# [What is being asked]
Where the string "Männern" shows up in a line of the records, copy that line.

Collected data

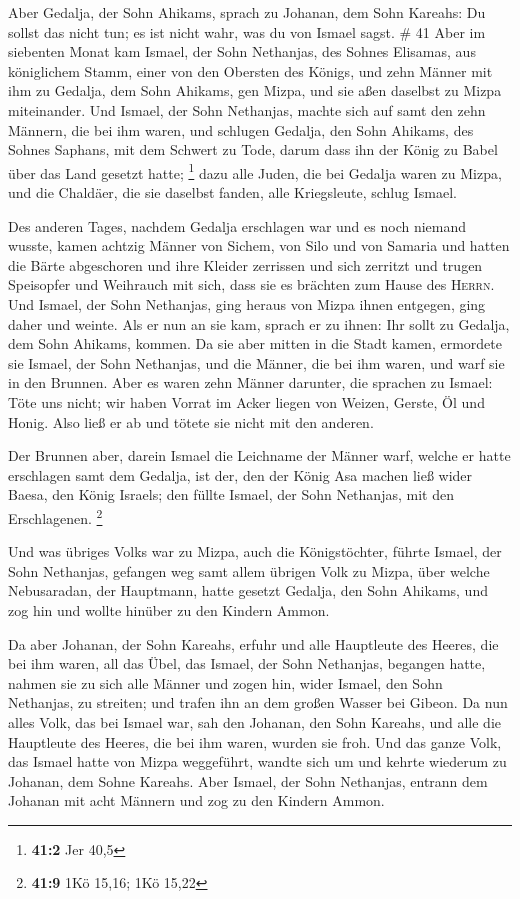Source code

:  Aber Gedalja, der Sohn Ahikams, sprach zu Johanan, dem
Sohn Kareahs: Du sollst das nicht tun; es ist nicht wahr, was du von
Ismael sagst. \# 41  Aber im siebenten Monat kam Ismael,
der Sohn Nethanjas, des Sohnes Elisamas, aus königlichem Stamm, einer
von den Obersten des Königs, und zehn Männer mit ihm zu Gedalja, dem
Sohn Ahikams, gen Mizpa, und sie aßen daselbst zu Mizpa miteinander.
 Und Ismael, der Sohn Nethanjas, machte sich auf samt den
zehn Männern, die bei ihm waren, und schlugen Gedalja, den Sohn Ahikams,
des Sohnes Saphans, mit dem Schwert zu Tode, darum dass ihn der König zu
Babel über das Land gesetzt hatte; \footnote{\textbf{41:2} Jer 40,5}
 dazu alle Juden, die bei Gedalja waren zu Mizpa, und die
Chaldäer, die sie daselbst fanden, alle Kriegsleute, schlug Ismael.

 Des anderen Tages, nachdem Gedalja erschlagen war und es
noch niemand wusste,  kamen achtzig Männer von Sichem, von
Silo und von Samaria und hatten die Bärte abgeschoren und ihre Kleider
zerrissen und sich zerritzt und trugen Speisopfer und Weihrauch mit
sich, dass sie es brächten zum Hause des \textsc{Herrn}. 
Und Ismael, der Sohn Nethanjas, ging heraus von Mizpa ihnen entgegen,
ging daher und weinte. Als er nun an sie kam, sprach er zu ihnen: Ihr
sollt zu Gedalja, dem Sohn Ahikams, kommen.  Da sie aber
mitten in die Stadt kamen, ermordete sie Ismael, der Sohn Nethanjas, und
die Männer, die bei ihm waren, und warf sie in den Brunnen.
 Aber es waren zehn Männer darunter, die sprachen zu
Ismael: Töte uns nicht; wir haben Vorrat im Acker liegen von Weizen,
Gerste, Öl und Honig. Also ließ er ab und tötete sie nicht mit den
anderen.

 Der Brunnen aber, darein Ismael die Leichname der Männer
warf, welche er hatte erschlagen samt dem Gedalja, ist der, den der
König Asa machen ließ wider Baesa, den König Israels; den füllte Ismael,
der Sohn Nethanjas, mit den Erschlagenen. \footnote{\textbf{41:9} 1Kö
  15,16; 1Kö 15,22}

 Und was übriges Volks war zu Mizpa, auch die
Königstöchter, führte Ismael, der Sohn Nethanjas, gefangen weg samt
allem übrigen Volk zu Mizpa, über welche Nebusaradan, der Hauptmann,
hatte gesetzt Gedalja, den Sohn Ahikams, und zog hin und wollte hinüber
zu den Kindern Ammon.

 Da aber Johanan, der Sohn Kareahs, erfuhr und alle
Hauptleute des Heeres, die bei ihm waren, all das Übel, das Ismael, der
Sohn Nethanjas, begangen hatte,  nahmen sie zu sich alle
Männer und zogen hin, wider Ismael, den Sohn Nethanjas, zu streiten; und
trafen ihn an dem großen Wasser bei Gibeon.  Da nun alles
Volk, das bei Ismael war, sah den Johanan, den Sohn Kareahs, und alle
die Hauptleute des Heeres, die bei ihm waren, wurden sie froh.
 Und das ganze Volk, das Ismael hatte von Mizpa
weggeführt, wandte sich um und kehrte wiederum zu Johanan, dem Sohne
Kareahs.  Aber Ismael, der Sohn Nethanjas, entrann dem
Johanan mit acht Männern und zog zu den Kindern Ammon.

# [Response]
zehn Männern, die bei ihm waren, und schlugen Gedalja, den Sohn Ahikams,
Johanan mit acht Männern und zog zu den Kindern Ammon.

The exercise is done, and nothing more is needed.